Task description
Return, word for word, the lines of the listing below from the one with "- Resource data: HIM_Resource_example.v1.0.0.him" through the one with "However, HIM does", and no other lines.

--- Supplied data Enclosed Below ---

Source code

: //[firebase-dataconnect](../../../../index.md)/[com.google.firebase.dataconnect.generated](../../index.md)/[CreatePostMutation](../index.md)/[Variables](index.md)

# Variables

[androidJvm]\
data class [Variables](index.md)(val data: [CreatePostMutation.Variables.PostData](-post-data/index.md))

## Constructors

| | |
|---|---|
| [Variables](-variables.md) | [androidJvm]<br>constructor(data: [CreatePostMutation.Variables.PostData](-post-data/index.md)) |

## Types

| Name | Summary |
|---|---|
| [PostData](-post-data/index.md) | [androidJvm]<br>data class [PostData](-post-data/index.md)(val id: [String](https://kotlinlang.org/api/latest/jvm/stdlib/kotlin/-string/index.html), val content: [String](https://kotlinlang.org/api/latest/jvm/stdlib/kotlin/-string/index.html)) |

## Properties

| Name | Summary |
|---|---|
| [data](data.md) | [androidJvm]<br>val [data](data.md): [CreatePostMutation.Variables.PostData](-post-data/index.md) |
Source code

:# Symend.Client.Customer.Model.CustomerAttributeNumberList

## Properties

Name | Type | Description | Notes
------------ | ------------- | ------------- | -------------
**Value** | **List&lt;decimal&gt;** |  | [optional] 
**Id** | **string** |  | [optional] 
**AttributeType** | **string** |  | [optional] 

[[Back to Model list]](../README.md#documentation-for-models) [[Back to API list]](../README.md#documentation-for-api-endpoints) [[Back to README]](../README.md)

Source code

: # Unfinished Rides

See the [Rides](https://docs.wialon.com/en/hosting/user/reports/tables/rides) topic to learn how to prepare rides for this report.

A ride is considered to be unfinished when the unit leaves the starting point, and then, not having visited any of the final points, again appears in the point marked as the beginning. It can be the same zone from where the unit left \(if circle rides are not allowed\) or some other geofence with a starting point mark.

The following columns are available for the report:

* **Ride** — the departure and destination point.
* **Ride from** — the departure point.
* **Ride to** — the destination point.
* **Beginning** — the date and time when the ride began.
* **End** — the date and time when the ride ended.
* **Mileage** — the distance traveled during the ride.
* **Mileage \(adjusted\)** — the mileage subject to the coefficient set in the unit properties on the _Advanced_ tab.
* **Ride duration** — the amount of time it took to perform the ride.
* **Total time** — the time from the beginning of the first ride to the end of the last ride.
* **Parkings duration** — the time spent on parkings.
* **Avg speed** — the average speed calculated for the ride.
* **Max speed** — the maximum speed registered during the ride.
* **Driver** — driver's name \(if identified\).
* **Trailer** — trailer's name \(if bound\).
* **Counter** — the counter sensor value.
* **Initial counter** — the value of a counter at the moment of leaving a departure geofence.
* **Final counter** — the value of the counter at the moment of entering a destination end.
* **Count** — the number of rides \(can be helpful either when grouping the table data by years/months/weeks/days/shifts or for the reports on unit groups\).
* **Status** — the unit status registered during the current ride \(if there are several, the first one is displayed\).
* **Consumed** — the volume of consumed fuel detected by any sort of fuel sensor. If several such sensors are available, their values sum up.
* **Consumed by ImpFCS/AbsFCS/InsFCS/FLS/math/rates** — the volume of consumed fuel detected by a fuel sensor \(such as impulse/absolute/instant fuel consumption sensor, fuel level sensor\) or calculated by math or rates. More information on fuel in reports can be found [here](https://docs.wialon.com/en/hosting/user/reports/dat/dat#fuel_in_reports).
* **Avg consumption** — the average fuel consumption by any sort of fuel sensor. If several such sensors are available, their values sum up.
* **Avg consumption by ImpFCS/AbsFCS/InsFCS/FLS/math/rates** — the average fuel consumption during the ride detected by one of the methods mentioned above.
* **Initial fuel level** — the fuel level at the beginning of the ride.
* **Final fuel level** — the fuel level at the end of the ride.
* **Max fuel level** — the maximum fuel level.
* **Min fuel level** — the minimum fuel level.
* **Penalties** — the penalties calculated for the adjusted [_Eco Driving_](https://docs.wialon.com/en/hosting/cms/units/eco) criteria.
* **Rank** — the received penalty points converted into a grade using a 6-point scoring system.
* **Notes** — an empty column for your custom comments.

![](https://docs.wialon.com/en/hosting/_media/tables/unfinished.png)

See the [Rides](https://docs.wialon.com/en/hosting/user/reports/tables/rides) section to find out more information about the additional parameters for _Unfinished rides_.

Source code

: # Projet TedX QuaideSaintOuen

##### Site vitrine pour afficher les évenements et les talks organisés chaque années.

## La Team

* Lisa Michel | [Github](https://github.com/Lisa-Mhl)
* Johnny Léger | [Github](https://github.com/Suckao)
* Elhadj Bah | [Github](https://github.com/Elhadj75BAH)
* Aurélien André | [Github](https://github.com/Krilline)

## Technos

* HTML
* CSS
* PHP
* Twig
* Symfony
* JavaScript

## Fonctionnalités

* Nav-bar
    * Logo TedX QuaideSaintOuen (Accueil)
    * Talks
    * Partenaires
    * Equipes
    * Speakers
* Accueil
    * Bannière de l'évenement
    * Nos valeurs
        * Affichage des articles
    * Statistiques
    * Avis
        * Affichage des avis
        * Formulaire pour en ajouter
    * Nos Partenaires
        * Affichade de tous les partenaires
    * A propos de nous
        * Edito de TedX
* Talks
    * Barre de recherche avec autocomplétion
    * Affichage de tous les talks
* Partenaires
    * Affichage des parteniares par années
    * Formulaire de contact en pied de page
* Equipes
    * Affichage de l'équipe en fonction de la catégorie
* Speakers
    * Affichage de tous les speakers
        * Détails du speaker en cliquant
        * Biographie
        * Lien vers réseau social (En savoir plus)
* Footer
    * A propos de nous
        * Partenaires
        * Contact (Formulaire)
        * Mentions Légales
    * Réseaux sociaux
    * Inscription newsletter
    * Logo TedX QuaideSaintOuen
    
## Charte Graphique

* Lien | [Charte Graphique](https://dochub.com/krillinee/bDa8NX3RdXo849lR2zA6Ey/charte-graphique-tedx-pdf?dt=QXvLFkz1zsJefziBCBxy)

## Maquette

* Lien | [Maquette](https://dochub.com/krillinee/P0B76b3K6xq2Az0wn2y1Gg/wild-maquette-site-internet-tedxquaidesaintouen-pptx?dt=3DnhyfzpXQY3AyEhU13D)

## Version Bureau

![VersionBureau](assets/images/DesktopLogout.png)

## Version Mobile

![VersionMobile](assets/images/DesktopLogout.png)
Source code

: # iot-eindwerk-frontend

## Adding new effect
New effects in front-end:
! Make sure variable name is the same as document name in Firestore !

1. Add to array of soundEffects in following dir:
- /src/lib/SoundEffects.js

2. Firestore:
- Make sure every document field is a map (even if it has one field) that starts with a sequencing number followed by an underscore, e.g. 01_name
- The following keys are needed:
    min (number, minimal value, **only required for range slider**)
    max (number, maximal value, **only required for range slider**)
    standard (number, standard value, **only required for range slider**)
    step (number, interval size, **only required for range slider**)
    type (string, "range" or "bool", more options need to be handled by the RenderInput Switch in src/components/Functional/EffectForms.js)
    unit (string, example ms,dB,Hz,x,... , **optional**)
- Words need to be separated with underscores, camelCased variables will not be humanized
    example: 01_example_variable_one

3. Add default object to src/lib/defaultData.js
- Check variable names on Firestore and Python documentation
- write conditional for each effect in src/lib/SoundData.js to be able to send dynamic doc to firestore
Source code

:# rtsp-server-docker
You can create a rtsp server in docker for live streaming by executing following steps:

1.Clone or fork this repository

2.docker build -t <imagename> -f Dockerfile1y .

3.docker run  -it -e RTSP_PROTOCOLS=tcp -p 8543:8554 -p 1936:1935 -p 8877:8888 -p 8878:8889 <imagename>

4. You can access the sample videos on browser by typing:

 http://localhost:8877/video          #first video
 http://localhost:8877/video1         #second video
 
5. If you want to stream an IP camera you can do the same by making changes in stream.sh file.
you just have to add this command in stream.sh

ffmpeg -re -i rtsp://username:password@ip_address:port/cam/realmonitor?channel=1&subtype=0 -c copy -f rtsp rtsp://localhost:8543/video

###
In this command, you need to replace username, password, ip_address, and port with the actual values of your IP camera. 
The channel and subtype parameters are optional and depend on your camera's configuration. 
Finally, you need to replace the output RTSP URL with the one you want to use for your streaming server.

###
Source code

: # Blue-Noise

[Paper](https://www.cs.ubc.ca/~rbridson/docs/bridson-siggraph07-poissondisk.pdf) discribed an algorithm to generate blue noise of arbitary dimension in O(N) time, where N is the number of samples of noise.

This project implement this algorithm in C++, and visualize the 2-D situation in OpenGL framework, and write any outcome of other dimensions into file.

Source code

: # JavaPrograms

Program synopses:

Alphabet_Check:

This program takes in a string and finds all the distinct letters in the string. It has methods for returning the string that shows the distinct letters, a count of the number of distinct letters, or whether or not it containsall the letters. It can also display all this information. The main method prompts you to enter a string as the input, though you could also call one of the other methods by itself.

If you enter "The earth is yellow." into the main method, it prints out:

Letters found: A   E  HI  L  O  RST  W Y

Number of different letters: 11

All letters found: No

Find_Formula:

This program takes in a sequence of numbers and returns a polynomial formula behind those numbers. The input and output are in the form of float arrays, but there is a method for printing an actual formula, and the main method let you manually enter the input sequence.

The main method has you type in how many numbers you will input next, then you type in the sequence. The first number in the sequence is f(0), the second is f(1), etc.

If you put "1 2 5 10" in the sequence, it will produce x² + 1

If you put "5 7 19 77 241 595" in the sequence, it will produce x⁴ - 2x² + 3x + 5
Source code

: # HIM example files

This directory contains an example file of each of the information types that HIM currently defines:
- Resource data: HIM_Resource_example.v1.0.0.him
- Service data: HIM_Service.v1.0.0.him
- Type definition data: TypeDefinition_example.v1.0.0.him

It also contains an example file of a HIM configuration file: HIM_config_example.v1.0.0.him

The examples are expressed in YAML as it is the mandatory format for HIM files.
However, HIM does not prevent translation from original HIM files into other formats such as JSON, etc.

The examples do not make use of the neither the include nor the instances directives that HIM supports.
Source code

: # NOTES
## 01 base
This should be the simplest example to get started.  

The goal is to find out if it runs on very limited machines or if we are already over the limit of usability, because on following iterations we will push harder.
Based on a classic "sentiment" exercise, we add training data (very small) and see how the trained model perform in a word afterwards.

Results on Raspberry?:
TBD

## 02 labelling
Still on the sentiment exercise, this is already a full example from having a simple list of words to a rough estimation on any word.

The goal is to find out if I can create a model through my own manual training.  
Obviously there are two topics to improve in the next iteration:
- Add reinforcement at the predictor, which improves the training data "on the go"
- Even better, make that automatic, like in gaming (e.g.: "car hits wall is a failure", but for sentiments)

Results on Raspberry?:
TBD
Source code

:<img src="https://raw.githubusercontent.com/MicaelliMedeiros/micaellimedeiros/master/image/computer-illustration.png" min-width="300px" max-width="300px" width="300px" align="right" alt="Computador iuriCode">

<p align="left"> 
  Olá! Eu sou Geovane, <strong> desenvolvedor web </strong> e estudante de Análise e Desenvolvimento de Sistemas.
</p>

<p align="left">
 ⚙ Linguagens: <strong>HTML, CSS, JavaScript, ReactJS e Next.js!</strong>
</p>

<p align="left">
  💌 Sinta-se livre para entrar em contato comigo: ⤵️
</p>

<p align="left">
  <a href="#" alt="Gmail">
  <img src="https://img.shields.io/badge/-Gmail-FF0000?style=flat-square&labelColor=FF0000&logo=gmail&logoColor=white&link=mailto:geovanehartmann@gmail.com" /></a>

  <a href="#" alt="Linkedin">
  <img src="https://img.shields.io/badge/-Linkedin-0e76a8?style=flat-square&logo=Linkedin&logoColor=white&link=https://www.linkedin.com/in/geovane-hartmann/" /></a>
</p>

--- End of Enclosed Supplied data ---

Answer area
- Resource data: HIM_Resource_example.v1.0.0.him
- Service data: HIM_Service.v1.0.0.him
- Type definition data: TypeDefinition_example.v1.0.0.him

It also contains an example file of a HIM configuration file: HIM_config_example.v1.0.0.him

The examples are expressed in YAML as it is the mandatory format for HIM files.
However, HIM does not prevent translation from original HIM files into other formats such as JSON, etc.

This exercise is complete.